CRE Investor Demand ‘Has Grown To New Heights,’ With Multifamily Outpacing Industrial
Commercial real estate investment has more than recovered from its pandemic-induced slump and is slated to grow further this year, with CBRE projecting a 10% investment increase year-over-year in 2022.
Multifamily saw the biggest increase in investor interest in 2021, accounting for almost half of all sales volume, according to CBRE’s Cap Rate Survey H2 2021, which cited data from Real Capital Analytics. The sector outperformed “the ascendant industrial sector,” which has soared to new highs as a result of burgeoning e-commerce demand during the pandemic.

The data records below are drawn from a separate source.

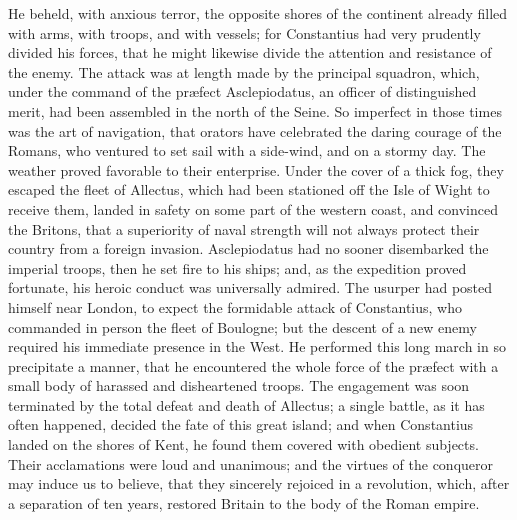 He beheld, with anxious terror, the opposite shores of the
continent already filled with arms, with troops, and with
vessels; for Constantius had very prudently divided his forces,
that he might likewise divide the attention and resistance of the
enemy. The attack was at length made by the principal squadron,
which, under the command of the præfect Asclepiodatus, an officer
of distinguished merit, had been assembled in the north of the
Seine. So imperfect in those times was the art of navigation,
that orators have celebrated the daring courage of the Romans,
who ventured to set sail with a side-wind, and on a stormy day.
The weather proved favorable to their enterprise. Under the cover
of a thick fog, they escaped the fleet of Allectus, which had
been stationed off the Isle of Wight to receive them, landed in
safety on some part of the western coast, and convinced the
Britons, that a superiority of naval strength will not always
protect their country from a foreign invasion. Asclepiodatus had
no sooner disembarked the imperial troops, then he set fire to
his ships; and, as the expedition proved fortunate, his heroic
conduct was universally admired. The usurper had posted himself
near London, to expect the formidable attack of Constantius, who
commanded in person the fleet of Boulogne; but the descent of a
new enemy required his immediate presence in the West. He
performed this long march in so precipitate a manner, that he
encountered the whole force of the præfect with a small body of
harassed and disheartened troops. The engagement was soon
terminated by the total defeat and death of Allectus; a single
battle, as it has often happened, decided the fate of this great
island; and when Constantius landed on the shores of Kent, he
found them covered with obedient subjects. Their acclamations
were loud and unanimous; and the virtues of the conqueror may
induce us to believe, that they sincerely rejoiced in a
revolution, which, after a separation of ten years, restored
Britain to the body of the Roman empire.\footnotemark[31]


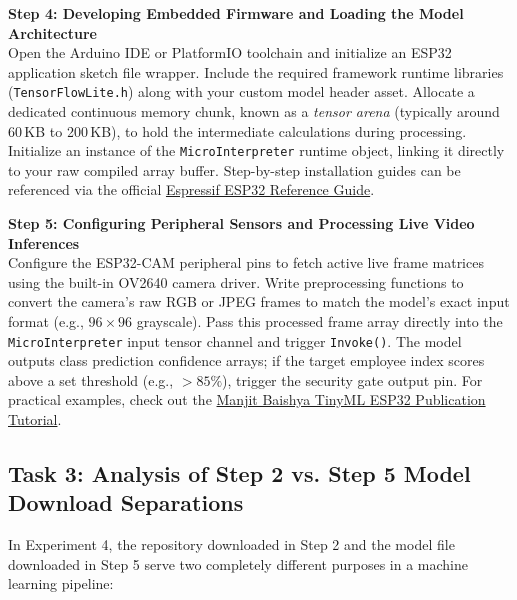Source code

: \documentclass[12pt,a4paper]{article}
\begin{document}
\vspace{0.3cm}

\noindent \textbf{Step 4: Developing Embedded Firmware and Loading the Model Architecture}\\
Open the Arduino IDE or PlatformIO toolchain and initialize an ESP32 application sketch file wrapper. Include the required framework runtime libraries (\texttt{TensorFlowLite.h}) along with your custom model header asset. Allocate a dedicated continuous memory chunk, known as a \textit{tensor arena} (typically around 60\,KB to 200\,KB), to hold the intermediate calculations during processing. Initialize an instance of the \texttt{MicroInterpreter} runtime object, linking it directly to your raw compiled array buffer. Step-by-step installation guides can be referenced via the official \href{https://docs.espressif.com/projects/esp-idf/en/latest/esp32/}{Espressif ESP32 Reference Guide}.

\vspace{0.3cm}

\noindent \textbf{Step 5: Configuring Peripheral Sensors and Processing Live Video Inferences}\\
Configure the ESP32-CAM peripheral pins to fetch active live frame matrices using the built-in OV2640 camera driver. Write preprocessing functions to convert the camera's raw RGB or JPEG frames to match the model's exact input format (e.g., $96\times96$ grayscale). Pass this processed frame array directly into the \texttt{MicroInterpreter} input tensor channel and trigger \texttt{Invoke()}. The model outputs class prediction confidence arrays; if the target employee index scores above a set threshold (e.g., $>85\%$), trigger the security gate output pin. For practical examples, check out the \href{https://github.com/}{Manjit Baishya TinyML ESP32 Publication Tutorial}.

\newpage

\subsection*{Task 3: Analysis of Step 2 vs. Step 5 Model Download Separations}

In Experiment 4, the repository downloaded in Step 2 and the model file downloaded in Step 5 serve two completely different purposes in a machine learning pipeline:
\end{document}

CBRE’s CRS report, an analysis of 3,600 cap rate estimates across more than 50 markets, found cap rates dropped across the CRE spectrum last year. Though multifamily beat out industrial when it came to 2021 investor interest, the industrial sector saw the most cap rate compression, indicating higher sales prices and lower perceived risk.

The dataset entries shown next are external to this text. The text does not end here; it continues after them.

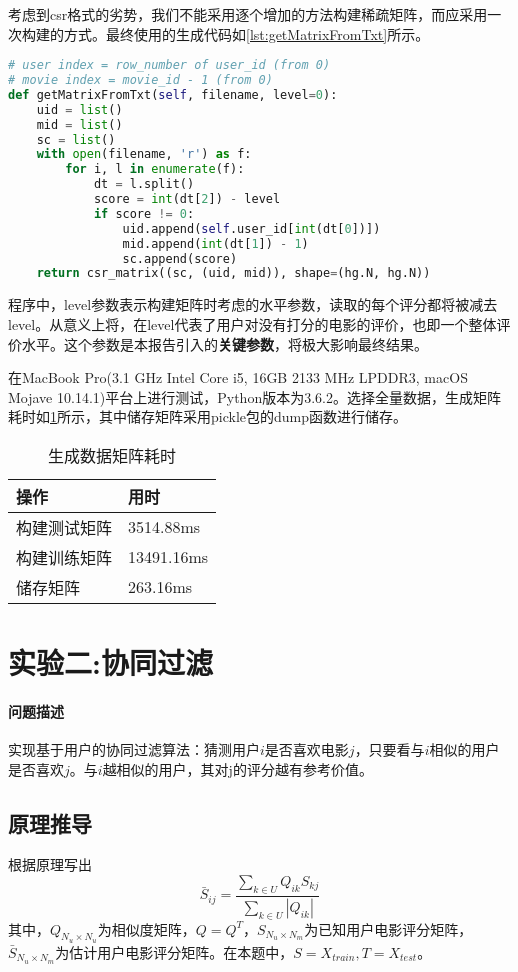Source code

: \documentclass[a4paper,12pt]{article}
\begin{document}
    考虑到csr格式的劣势，我们不能采用逐个增加的方法构建稀疏矩阵，而应采用一次构建的方式。最终使用的生成代码如\cref{lst:getMatrixFromTxt}所示。
    \begin{lstlisting}[language=python,caption={getMatrixFromTxt},label=lst:getMatrixFromTxt]
# user index = row_number of user_id (from 0)
# movie index = movie_id - 1 (from 0)
def getMatrixFromTxt(self, filename, level=0):
    uid = list()
    mid = list()
    sc = list()
    with open(filename, 'r') as f:
        for i, l in enumerate(f):
            dt = l.split()
            score = int(dt[2]) - level
            if score != 0:
                uid.append(self.user_id[int(dt[0])])
                mid.append(int(dt[1]) - 1)
                sc.append(score)
    return csr_matrix((sc, (uid, mid)), shape=(hg.N, hg.N))
    \end{lstlisting}

    程序中，level参数表示构建矩阵时考虑的水平参数，读取的每个评分都将被减去level。从意义上将，在level代表了用户对没有打分的电影的评价，也即一个整体评价水平。这个参数是本报告引入的\textbf{关键参数}，将极大影响最终结果。

    在MacBook Pro(3.1 GHz Intel Core i5, 16GB 2133 MHz LPDDR3, macOS Mojave 10.14.1)平台上进行测试，Python版本为3.6.2。选择全量数据，生成矩阵耗时如\cref{tbl:exp1}所示，其中储存矩阵采用pickle包的dump函数进行储存。
    \begin{table}
      \centering
      \caption{生成数据矩阵耗时}
      \label{tbl:exp1}
      \begin{tabular}{ll}
        \toprule
        操作&用时\\
        \midrule
        构建测试矩阵&3514.88ms\\
        构建训练矩阵&13491.16ms\\
        储存矩阵&263.16ms\\
        \bottomrule
      \end{tabular}
    \end{table}
    \section{实验二:协同过滤}
    \paragraph{问题描述}
    实现基于用户的协同过滤算法：猜测用户$i$是否喜欢电影$j$，只要看与$i$相似的用户是否喜欢$j$。与$i$越相似的用户，其对j的评分越有参考价值。
    \subsection{原理推导}
    根据原理写出
    \begin{equation}
      \bar S_{ij} = \frac{\sum\limits_{k\in U} Q_{ik}S_{kj}}{\sum\limits_{k\in U} |Q_{ik}|}
    \end{equation}
    其中，$Q_{N_u\times N_u}$为相似度矩阵，$Q=Q^T$，$S_{N_u\times N_m}$为已知用户电影评分矩阵，$\bar S_{N_u\times N_m}$为估计用户电影评分矩阵。在本题中，$S=X_{train}, T=X_{test}$。
\end{document}
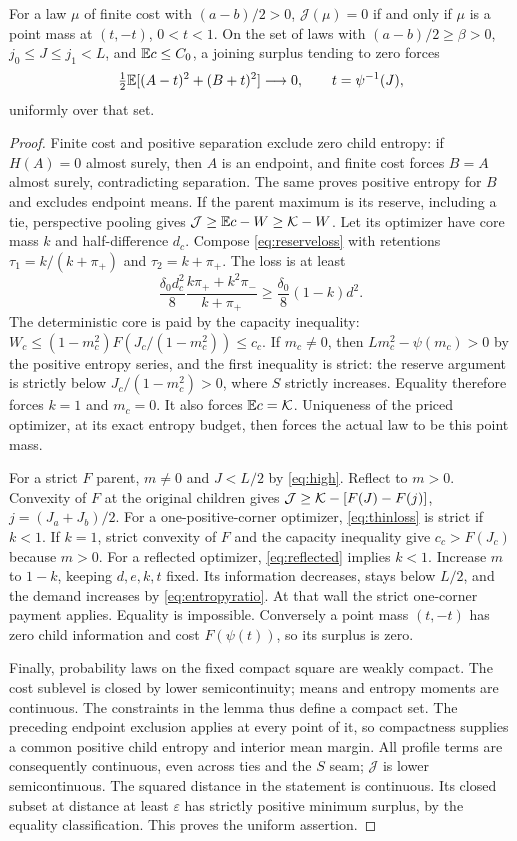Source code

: \begin{lemma}\label{lem:joining}
For a law $\mu$ of finite cost with $(a-b)/2>0$, $\mathcal J(\mu)=0$
if and only if $\mu$ is a point mass at $(t,-t)$, $0<t<1$.
On the set of laws with $(a-b)/2\ge\beta>0$, $j_0\le J\le j_1<L$,
and $\mathbb E c\le C_0$, a joining surplus tending to zero forces
\[
 \tfrac12\mathbb E[(A-t)^2+(B+t)^2]\longrightarrow0,
 \qquad t=\psi^{-1}(J),
\]
uniformly over that set.
\end{lemma}
\begin{proof}
Finite cost and positive separation exclude zero child entropy: if
$H(A)=0$ almost surely, then $A$ is an endpoint, and finite cost forces
$B=A$ almost surely, contradicting separation. The same proves positive
entropy for $B$ and excludes endpoint means.
If the parent maximum is its reserve, including a tie, perspective
pooling gives $\mathcal J\ge\mathbb E c-W\ge\mathcal K-W$.
Let its optimizer have core mass $k$ and half-difference $d_c$.
Compose \eqref{eq:reserveloss} with retentions
$\tau_1=k/(k+\pi_+)$ and $\tau_2=k+\pi_+$. The loss is at least
\[
 \frac{\delta_0d_c^2}{8}
 \frac{k\pi_++k^2\pi_-}{k+\pi_+}
 \ge\frac{\delta_0}{8}(1-k)d^2.
\]
The deterministic core is paid by the capacity inequality:
$W_c\le(1-m_c^2)F(J_c/(1-m_c^2))\le c_c$.
If $m_c\ne0$, then $Lm_c^2-\psi(m_c)>0$ by the positive entropy
series, and the first inequality is strict: the reserve argument is
strictly below $J_c/(1-m_c^2)>0$, where $S$ strictly increases.
Equality therefore forces $k=1$ and $m_c=0$.
It also forces $\mathbb E c=\mathcal K$. Uniqueness of the priced optimizer, at
its exact entropy budget, then forces the actual law to be this point mass.

For a strict $F$ parent, $m\ne0$ and $J<L/2$ by
\eqref{eq:high}. Reflect to $m>0$.
Convexity of $F$ at the original children gives
$\mathcal J\ge\mathcal K-[F(J)-F(j)]$, $j=(J_a+J_b)/2$.
For a one-positive-corner optimizer, \eqref{eq:thinloss} is strict
if $k<1$. If $k=1$, strict convexity of $F$ and the capacity inequality
give $c_c>F(J_c)$ because $m>0$. For a reflected optimizer,
\eqref{eq:reflected} implies $k<1$. Increase $m$ to $1-k$, keeping
$d,e,k,t$ fixed. Its information decreases, stays below $L/2$, and
the demand increases by \eqref{eq:entropyratio}. At that wall the
strict one-corner payment applies. Equality is impossible.
Conversely a point mass $(t,-t)$ has zero child information and cost
$F(\psi(t))$, so its surplus is zero.

Finally, probability laws on the fixed compact square are weakly
compact. The cost sublevel is closed by lower semicontinuity; means
and entropy moments are continuous. The constraints in the lemma thus
define a compact set. The preceding endpoint exclusion applies at every
point of it, so compactness supplies a common positive child entropy
and interior mean margin. All profile terms are consequently continuous,
even across ties and the $S$ seam; $\mathcal J$ is lower semicontinuous.
The squared distance in the statement is continuous. Its closed subset
at distance at least $\varepsilon$ has strictly positive minimum surplus,
by the equality classification. This proves the uniform assertion.
\end{proof}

Cap rates for both sectors fell more than 100 basis points over the past two years, with industrial seeing cap rate drops of up to 200 basis points for Class-C properties.

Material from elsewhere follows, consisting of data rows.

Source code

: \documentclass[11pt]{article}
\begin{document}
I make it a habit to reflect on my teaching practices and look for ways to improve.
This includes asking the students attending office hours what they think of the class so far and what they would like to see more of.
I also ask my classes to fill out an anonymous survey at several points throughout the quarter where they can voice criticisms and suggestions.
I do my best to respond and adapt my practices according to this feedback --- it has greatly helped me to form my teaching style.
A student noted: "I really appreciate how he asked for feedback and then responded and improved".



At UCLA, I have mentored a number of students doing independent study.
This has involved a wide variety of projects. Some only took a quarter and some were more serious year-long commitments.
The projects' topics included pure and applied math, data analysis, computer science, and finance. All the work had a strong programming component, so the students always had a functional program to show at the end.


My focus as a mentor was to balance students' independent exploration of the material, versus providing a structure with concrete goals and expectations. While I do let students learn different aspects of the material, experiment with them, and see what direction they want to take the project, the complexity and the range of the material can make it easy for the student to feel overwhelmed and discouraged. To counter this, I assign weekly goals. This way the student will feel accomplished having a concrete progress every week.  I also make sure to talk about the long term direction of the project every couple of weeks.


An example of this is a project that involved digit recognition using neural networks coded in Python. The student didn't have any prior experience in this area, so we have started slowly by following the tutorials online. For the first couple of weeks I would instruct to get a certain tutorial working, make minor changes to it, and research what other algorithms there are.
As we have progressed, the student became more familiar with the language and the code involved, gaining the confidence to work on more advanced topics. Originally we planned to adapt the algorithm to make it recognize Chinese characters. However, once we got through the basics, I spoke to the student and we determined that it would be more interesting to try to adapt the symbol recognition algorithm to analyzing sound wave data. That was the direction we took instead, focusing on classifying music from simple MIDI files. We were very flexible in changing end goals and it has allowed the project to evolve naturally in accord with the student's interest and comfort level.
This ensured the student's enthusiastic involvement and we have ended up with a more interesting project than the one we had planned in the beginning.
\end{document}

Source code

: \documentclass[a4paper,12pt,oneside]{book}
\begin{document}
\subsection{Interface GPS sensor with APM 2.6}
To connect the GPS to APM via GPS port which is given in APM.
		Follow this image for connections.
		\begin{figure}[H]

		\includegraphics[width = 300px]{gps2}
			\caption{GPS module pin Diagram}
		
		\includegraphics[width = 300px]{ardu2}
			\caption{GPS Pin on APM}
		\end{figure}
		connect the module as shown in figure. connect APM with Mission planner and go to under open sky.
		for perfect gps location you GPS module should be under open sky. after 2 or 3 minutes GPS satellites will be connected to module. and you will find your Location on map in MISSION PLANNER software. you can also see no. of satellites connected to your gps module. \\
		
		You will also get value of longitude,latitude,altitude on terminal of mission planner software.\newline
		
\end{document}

For the entire CRE sector, cap rates fell during the second half of 2021 to 5.4% from 6.2% in the same period in 2020, and from 6.4% in 2019.
The multifamily sector generated more than $44B in sales volume during Q4 2021, the most of any product type; industrial generated the second-highest sales volume with nearly $25B invested in Q4 2021.
“As the U.S. heals from the pandemic, investors' demand for real estate has grown to new heights,” Tom Edwards, global president of valuation and advisory services for CBRE, said in a press release.
These investors include private equity giant Blackstone, which has shelled out billions over the past year to become the country’s top buyer of CRE properties across several property types, according to a Wealth Management report. Nearly half of Blackstone’s revenue in 2021 came from its real estate portfolio, totaling $279B.
Multifamily’s cap rate compression was largely seen in suburban segments, with high-growth Sun Belt markets experiencing “the greatest declines relative to historic levels and are poised for stronger rent growth,” the CBRE survey said.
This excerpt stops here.